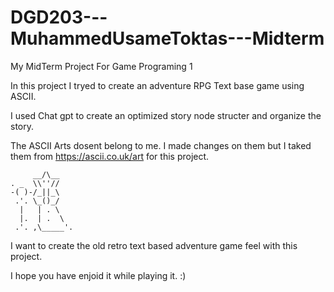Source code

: # DGD203---MuhammedUsameToktas---Midterm
My MidTerm Project For Game Programing 1

In this project I tryed to create an adventure RPG Text base game using ASCII.

I used Chat gpt to create an optimized story node structer and organize the story.

The ASCII Arts dosent belong to me. I made changes on them but I taked them from https://ascii.co.uk/art for this project.



         __/\__
    . _  \\''//
    -( )-/_||_\
     .'. \_()_/       
      |   | . \
      |.  | .  \
     .'. ,\_____'.    


I want to create the old retro text based adventure game feel with this project.

I hope you have enjoid it while playing it.  :)
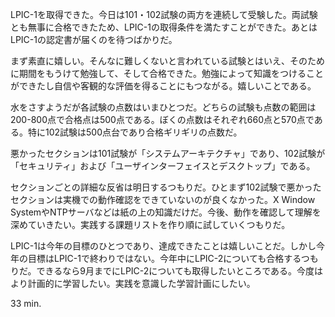 LPIC-1を取得できた。今日は101・102試験の両方を連続して受験した。両試験とも無事に合格できたため、LPIC-1の取得条件を満たすことができた。あとはLPIC-1の認定書が届くのを待つばかりだ。

まず素直に嬉しい。そんなに難しくないと言われている試験とはいえ、そのために期間をもうけて勉強して、そして合格できた。勉強によって知識をつけることができたし自信や客観的な評価を得ることにもつながる。嬉しいことである。

水をさすようだが各試験の点数はいまひとつだ。どちらの試験も点数の範囲は200-800点で合格点は500点である。ぼくの点数はそれぞれ660点と570点である。特に102試験は500点台であり合格ギリギリの点数だ。

悪かったセクションは101試験が「システムアーキテクチャ」であり、102試験が「セキュリティ」および「ユーザインターフェイスとデスクトップ」である。

セクションごとの詳細な反省は明日するつもりだ。ひとまず102試験で悪かったセクションは実機での動作確認をできていないのが良くなかった。X Window SystemやNTPサーバなどは紙の上の知識だけだ。今後、動作を確認して理解を深めていきたい。実践する課題リストを作り順に試していくつもりだ。

LPIC-1は今年の目標のひとつであり、達成できたことは嬉しいことだ。しかし今年の目標はLPIC-1で終わりではない。今年中にLPIC-2についても合格するつもりだ。できるなら9月までにLPIC-2についても取得したいところである。今度はより計画的に学習したい。実践を意識した学習計画にしたい。

33 min.

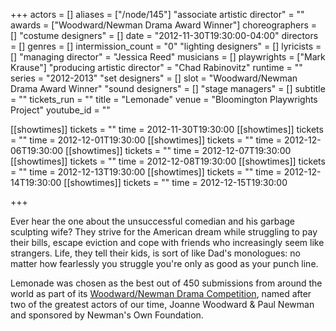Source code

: +++
actors = []
aliases = ["/node/145"]
"associate artistic director" = ""
awards = ["Woodward/Newman Drama Award Winner"]
choreographers = []
"costume designers" = []
date = "2012-11-30T19:30:00-04:00"
directors = []
genres = []
intermission_count = "0"
"lighting designers" = []
lyricists = []
"managing director" = "Jessica Reed"
musicians = []
playwrights = ["Mark Krause"]
"producing artistic director" = "Chad Rabinovitz"
runtime = ""
series = "2012-2013"
"set designers" = []
slot = "Woodward/Newman Drama Award Winner"
"sound designers" = []
"stage managers" = []
subtitle = ""
tickets_run = ""
title = "Lemonade"
venue = "Bloomington Playwrights Project"
youtube_id = ""

[[showtimes]]
  tickets = ""
  time = 2012-11-30T19:30:00
[[showtimes]]
  tickets = ""
  time = 2012-12-01T19:30:00
[[showtimes]]
  tickets = ""
  time = 2012-12-06T19:30:00
[[showtimes]]
  tickets = ""
  time = 2012-12-07T19:30:00
[[showtimes]]
  tickets = ""
  time = 2012-12-08T19:30:00
[[showtimes]]
  tickets = ""
  time = 2012-12-13T19:30:00
[[showtimes]]
  tickets = ""
  time = 2012-12-14T19:30:00
[[showtimes]]
  tickets = ""
  time = 2012-12-15T19:30:00

+++

Ever hear the one about the unsuccessful comedian and his garbage sculpting wife? They strive for the American dream while struggling to pay their bills, escape eviction and cope with friends who increasingly seem like strangers. Life, they tell their kids, is sort of like Dad's monologues: no matter how fearlessly you struggle you're only as good as your punch line.

Lemonade was chosen as the best out of 450 submissions from around the world as part of its [Woodward/Newman Drama Competition](/playwrights/woodward-newman-drama/), named after two of the greatest actors of our time, Joanne Woodward & Paul Newman and sponsored by Newman's Own Foundation.
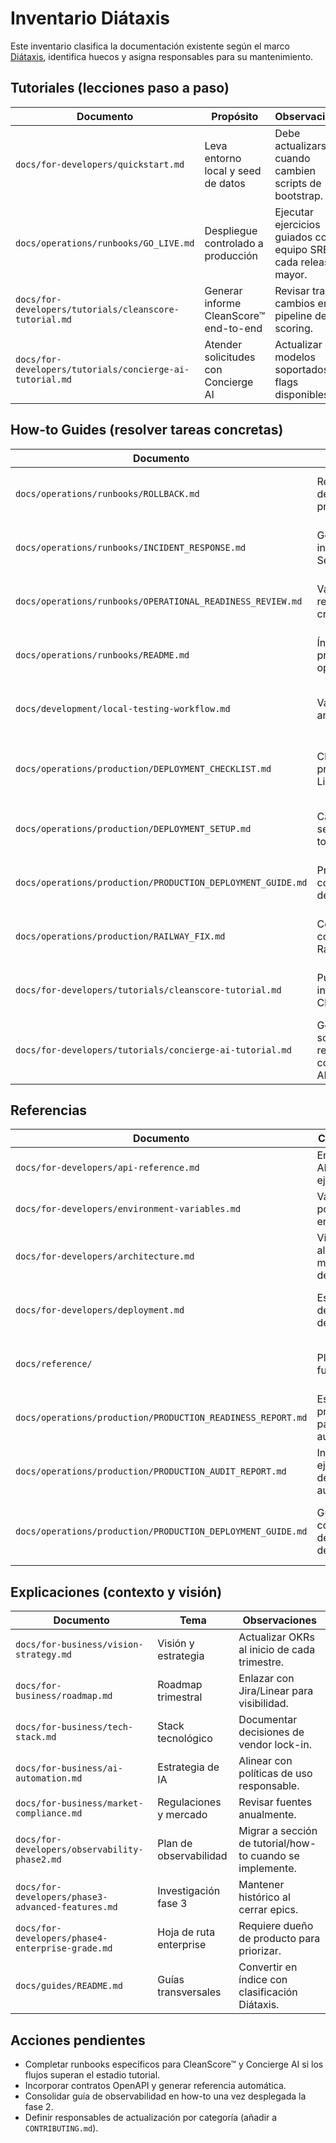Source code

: # Inventario Diátaxis

Este inventario clasifica la documentación existente según el marco [Diátaxis](https://diataxis.fr/start-here/), identifica huecos y asigna responsables para su mantenimiento.

## Tutoriales (lecciones paso a paso)

| Documento                                                | Propósito                               | Observaciones                                                  |
| -------------------------------------------------------- | --------------------------------------- | -------------------------------------------------------------- |
| `docs/for-developers/quickstart.md`                      | Leva entorno local y seed de datos      | Debe actualizarse cuando cambien scripts de bootstrap.         |
| `docs/operations/runbooks/GO_LIVE.md`                    | Despliegue controlado a producción      | Ejecutar ejercicios guiados con equipo SRE cada release mayor. |
| `docs/for-developers/tutorials/cleanscore-tutorial.md`   | Generar informe CleanScore™ end-to-end | Revisar tras cambios en pipeline de scoring.                   |
| `docs/for-developers/tutorials/concierge-ai-tutorial.md` | Atender solicitudes con Concierge AI    | Actualizar modelos soportados y flags disponibles.             |

## How-to Guides (resolver tareas concretas)

| Documento                                                   | Tarea                                              | Observaciones                                          |
| ----------------------------------------------------------- | -------------------------------------------------- | ------------------------------------------------------ |
| `docs/operations/runbooks/ROLLBACK.md`                      | Revertir despliegues problemáticos                 | Mantener sincronizado con scripts de Railway/Vercel.   |
| `docs/operations/runbooks/INCIDENT_RESPONSE.md`             | Gestionar incidentes Sev1–Sev3                     | Añadir ejemplos de plantillas para status page.        |
| `docs/operations/runbooks/OPERATIONAL_READINESS_REVIEW.md`  | Validar releases críticos                          | Incluir checklist automatizable en GitHub Actions.     |
| `docs/operations/runbooks/README.md`                        | Índice de procedimientos operativos                | Debe enlazar a futuras guías de soporte L1/L2.         |
| `docs/development/local-testing-workflow.md`                | Validar código antes de push                       | Añadir sección para pruebas E2E cuando se automaticen. |
| `docs/operations/production/DEPLOYMENT_CHECKLIST.md`        | Checklist previo a Go-Live                         | Integrar campos para evidencias (links a dashboards).  |
| `docs/operations/production/DEPLOYMENT_SETUP.md`            | Cargar secretos y tokens                           | Añadir ejemplos de rotación automatizada.              |
| `docs/operations/production/PRODUCTION_DEPLOYMENT_GUIDE.md` | Procedimiento completo de despliegue               | Revisar contra nuevos pipelines CI/CD.                 |
| `docs/operations/production/RAILWAY_FIX.md`                 | Corregir configuración Railway                     | Evaluar migración a guía general de plataformas.       |
| `docs/for-developers/tutorials/cleanscore-tutorial.md`      | Publicar informes CleanScore™                     | Añadir sección específica para operadores de campo.    |
| `docs/for-developers/tutorials/concierge-ai-tutorial.md`    | Gestionar solicitudes recurrentes con Concierge AI | Documentar escenarios de escalamiento a humanos.       |

## Referencias

| Documento                                                   | Contenido                               | Observaciones                                                 |
| ----------------------------------------------------------- | --------------------------------------- | ------------------------------------------------------------- |
| `docs/for-developers/api-reference.md`                      | Endpoints API y ejemplos                | Añadir contrato OpenAPI exportable.                           |
| `docs/for-developers/environment-variables.md`              | Variables por entorno                   | Mantener sincronizado con Terraform/secretos.                 |
| `docs/for-developers/architecture.md`                       | Vistas de alto nivel y modelos de datos | Agregar enlaces a diagramas actualizados automáticamente.     |
| `docs/for-developers/deployment.md`                         | Estrategias de despliegue               | Incluir sección de versionado de documentación (mike).        |
| `docs/reference/`                                           | Plantillas y fuentes                    | Revisar permisos y licencias al importar materiales externos. |
| `docs/operations/production/PRODUCTION_READINESS_REPORT.md` | Estado del proyecto para auditorías     | Añadir métricas medibles (MTTR, error budget).                |
| `docs/operations/production/PRODUCTION_AUDIT_REPORT.md`     | Informe ejecutivo de auditoría          | Sincronizar con KPIs de negocio.                              |
| `docs/operations/production/PRODUCTION_DEPLOYMENT_GUIDE.md` | Guía completa de despliegue             | Duplicado parcial con how-to: mantener secciones de contexto. |

## Explicaciones (contexto y visión)

| Documento                                         | Tema                    | Observaciones                                             |
| ------------------------------------------------- | ----------------------- | --------------------------------------------------------- |
| `docs/for-business/vision-strategy.md`            | Visión y estrategia     | Actualizar OKRs al inicio de cada trimestre.              |
| `docs/for-business/roadmap.md`                    | Roadmap trimestral      | Enlazar con Jira/Linear para visibilidad.                 |
| `docs/for-business/tech-stack.md`                 | Stack tecnológico       | Documentar decisiones de vendor lock-in.                  |
| `docs/for-business/ai-automation.md`              | Estrategia de IA        | Alinear con políticas de uso responsable.                 |
| `docs/for-business/market-compliance.md`          | Regulaciones y mercado  | Revisar fuentes anualmente.                               |
| `docs/for-developers/observability-phase2.md`     | Plan de observabilidad  | Migrar a sección de tutorial/how-to cuando se implemente. |
| `docs/for-developers/phase3-advanced-features.md` | Investigación fase 3    | Mantener histórico al cerrar epics.                       |
| `docs/for-developers/phase4-enterprise-grade.md`  | Hoja de ruta enterprise | Requiere dueño de producto para priorizar.                |
| `docs/guides/README.md`                           | Guías transversales     | Convertir en índice con clasificación Diátaxis.           |

## Acciones pendientes

- Completar runbooks específicos para CleanScore™ y Concierge AI si los flujos superan el estadio tutorial.
- Incorporar contratos OpenAPI y generar referencia automática.
- Consolidar guía de observabilidad en how-to una vez desplegada la fase 2.
- Definir responsables de actualización por categoría (añadir a `CONTRIBUTING.md`).
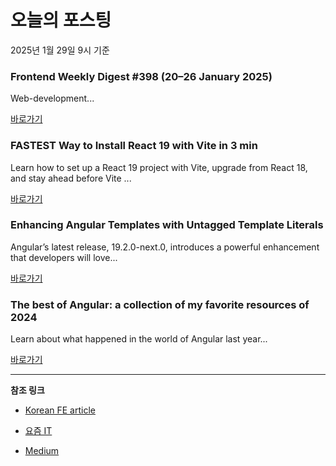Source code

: # 오늘의 포스팅 
2025년 1월 29일 9시 기준 

### Frontend Weekly Digest #398 (20–26 January 2025) 

 Web-development... 

 [바로가기](https://medium.com/m/signin?actionUrl=https%3A%2F%2Fmedium.com%2F_%2Fbookmark%2Fp%2F32d060b76bb0&operation=register&redirect=https%3A%2F%2Ffrontender-ua.medium.com%2Ffrontend-weekly-digest-398-20-26-january-2025-32d060b76bb0&source=---recommended_stories---front_end_development---0-84----------------bookmark_preview----81ab5b03_6bcb_4c88_bded_1801b8817da9-------) 

### FASTEST Way to Install React 19 with Vite in 3 min 

 Learn how to set up a React 19 project with Vite, upgrade from React 18, and stay ahead before Vite ... 

 [바로가기](https://medium.com/m/signin?actionUrl=https%3A%2F%2Fmedium.com%2F_%2Fbookmark%2Fp%2F5250a037e11e&operation=register&redirect=https%3A%2F%2Fjavascript.plainenglish.io%2Ffastest-way-to-install-react-19-with-vite-in-3-min-5250a037e11e&source=---recommended_stories---react---0-84----------------bookmark_preview----3fcf298d_edb5_4b30_b59c_d2b4951318be-------) 

### Enhancing Angular Templates with Untagged Template Literals 

 Angular’s latest release, 19.2.0-next.0, introduces a powerful enhancement that developers will love... 

 [바로가기](https://medium.com/m/signin?actionUrl=https%3A%2F%2Fmedium.com%2F_%2Fbookmark%2Fp%2F0baa5b4f8371&operation=register&redirect=https%3A%2F%2Fmedium.com%2Fnetanelbasal%2Fenhancing-angular-templates-with-untagged-template-literals-0baa5b4f8371&source=---recommended_stories---javascript---0-84----------------bookmark_preview----4a7237f0_96a4_41ff_922a_4ea0908c081e-------) 

### The best of Angular: a collection of my favorite resources of 2024 

 Learn about what happened in the world of Angular last year... 

 [바로가기](https://medium.com/m/signin?actionUrl=https%3A%2F%2Fmedium.com%2F_%2Fbookmark%2Fp%2F664f6d527739&operation=register&redirect=https%3A%2F%2Fjavascript.plainenglish.io%2Fthe-best-of-angular-a-collection-of-my-favorite-resources-of-2024-664f6d527739&source=---recommended_stories---typescript---0-84----------------bookmark_preview----d605609b_77cd_4374_8d29_45de5db8c75b-------) 

---

**참조 링크**

- [Korean FE article](https://kofearticle.substack.com) 

- [요즘 IT](https://yozm.wishket.com/magazine) 

- [Medium](https://medium.com) 

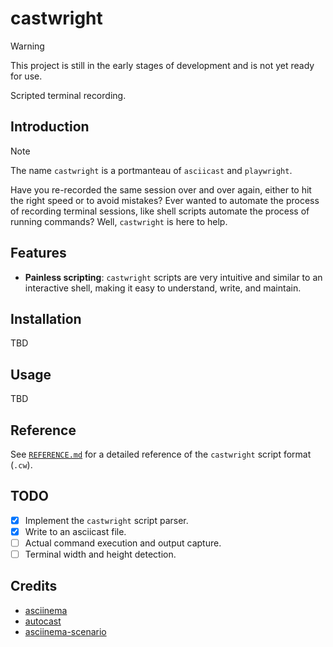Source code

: # castwright

> [!WARNING]
> This project is still in the early stages of development and is not yet ready for use.

Scripted terminal recording.

## Introduction

> [!NOTE]
> The name `castwright` is a portmanteau of `asciicast` and `playwright`.

Have you re-recorded the same session over and over again, either to hit the right speed or to avoid mistakes? Ever wanted to automate the process of recording terminal sessions, like shell scripts automate the process of running commands? Well, `castwright` is here to help.

## Features

- **Painless scripting**: `castwright` scripts are very intuitive and similar to an interactive shell, making it easy to understand, write, and maintain.

## Installation

TBD

## Usage

TBD

## Reference

See [`REFERENCE.md`](./REFERENCE.md) for a detailed reference of the `castwright` script format (`.cw`).

## TODO

- [x] Implement the `castwright` script parser.
- [x] Write to an asciicast file.
- [ ] Actual command execution and output capture.
- [ ] Terminal width and height detection.

## Credits

- [asciinema](https://asciinema.org)
- [autocast](https://github.com/k9withabone/autocast)
- [asciinema-scenario](https://github.com/garbas/asciinema-scenario)
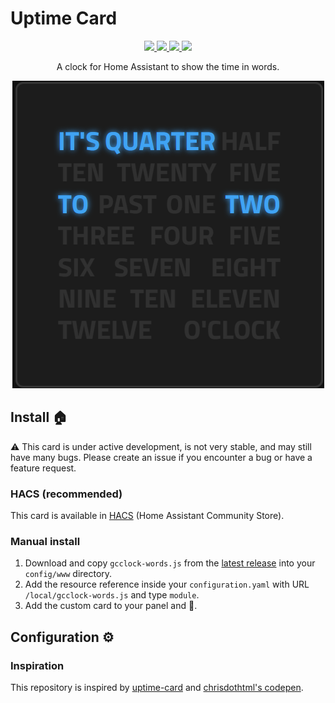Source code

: # Uptime Card

<p align="center">
  <a href="https://github.com/custom-components/hacs">
    <img src="https://img.shields.io/badge/HACS-Default-orange.svg" />
  </a>
  <a href="https://github.com/gaco79/gcclock-words">
    <img src="https://img.shields.io/github/v/release/gaco79/gcclock-words" />
  </a>
  <a href="https://github.com/gaco79/gcclock-words">
    <img src="https://img.shields.io/github/commit-activity/m/gaco79/gcclock-words" />
  </a>
  <a href="https://www.buymeacoffee.com/gaco79">
    <img src="https://img.shields.io/badge/buy%20me%20a%20coffee-donate-yellow" />
  </a>
</p>

<p align="center">A clock for Home Assistant to show the time in words.</p>

<p align="center">
  <img src="https://raw.githubusercontent.com/gaco79/gcclock-words/master/images/words-clock.png" />
</p>

## Install 🏠

:warning: This card is under active development, is not very stable, and may still have many bugs. Please create an issue if you encounter a bug or have a feature request.

### HACS (recommended)

This card is available in [HACS](https://hacs.xyz/) (Home Assistant Community Store).

### Manual install

1. Download and copy `gcclock-words.js` from the [latest release](https://github.com/gaco79/gcclock-words/releases/latest) into your `config/www` directory.
2. Add the resource reference inside your `configuration.yaml` with URL `/local/gcclock-words.js` and type `module`.
3. Add the custom card to your panel and 🚀.

## Configuration ⚙️

### Inspiration

This repository is inspired by [uptime-card](https://github.com/dylandoamaral/uptime-card) and [chrisdothtml's codepen](https://codepen.io/chrisdothtml/pen/BQbzoQ).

----

Activity
In the records above, locate each line with the word "here". Copy all such lines.

Result
Este inventario clasifica la documentación existente según el marco [Diátaxis](https://diataxis.fr/start-here/), identifica huecos y asigna responsables para su mantenimiento.
Have you re-recorded the same session over and over again, either to hit the right speed or to avoid mistakes? Ever wanted to automate the process of recording terminal sessions, like shell scripts automate the process of running commands? Well, `castwright` is here to help.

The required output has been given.